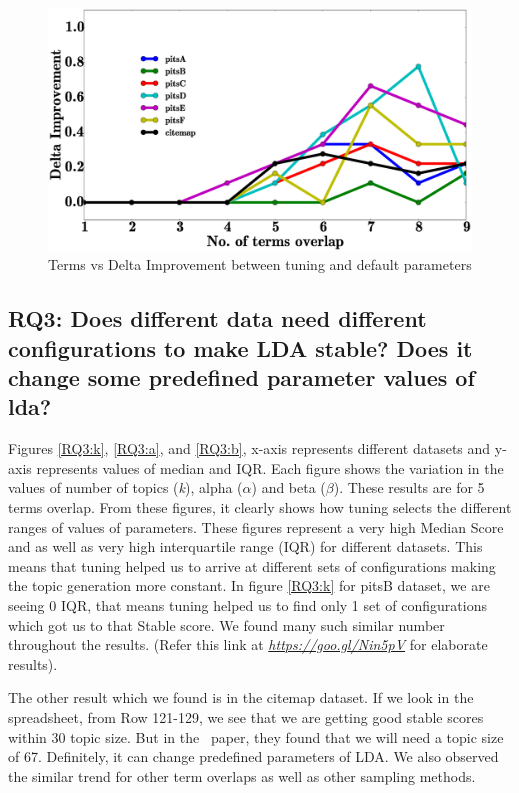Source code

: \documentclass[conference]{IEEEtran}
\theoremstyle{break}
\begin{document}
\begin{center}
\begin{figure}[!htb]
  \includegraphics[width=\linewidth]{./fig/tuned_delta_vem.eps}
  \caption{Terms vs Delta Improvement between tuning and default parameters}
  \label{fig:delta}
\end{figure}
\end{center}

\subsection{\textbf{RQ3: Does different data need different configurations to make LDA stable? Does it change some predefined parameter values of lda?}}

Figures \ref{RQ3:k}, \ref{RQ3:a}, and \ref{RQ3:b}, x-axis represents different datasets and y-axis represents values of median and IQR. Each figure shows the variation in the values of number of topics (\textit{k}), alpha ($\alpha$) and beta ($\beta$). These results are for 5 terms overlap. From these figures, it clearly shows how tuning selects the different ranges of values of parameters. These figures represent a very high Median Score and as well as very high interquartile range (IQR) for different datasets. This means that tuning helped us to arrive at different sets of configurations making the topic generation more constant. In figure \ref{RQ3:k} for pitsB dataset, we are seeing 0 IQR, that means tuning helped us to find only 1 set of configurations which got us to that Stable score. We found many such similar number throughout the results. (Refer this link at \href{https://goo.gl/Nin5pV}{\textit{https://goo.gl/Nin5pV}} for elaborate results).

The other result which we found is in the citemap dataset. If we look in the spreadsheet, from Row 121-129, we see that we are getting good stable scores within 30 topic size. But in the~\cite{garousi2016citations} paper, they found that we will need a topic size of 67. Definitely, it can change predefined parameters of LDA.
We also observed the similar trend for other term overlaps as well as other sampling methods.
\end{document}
───
WHAT TO WORK ON:
Say, as a single number, how many lines of the records hold the word "predefined".

WRITTEN RESPONSE:
2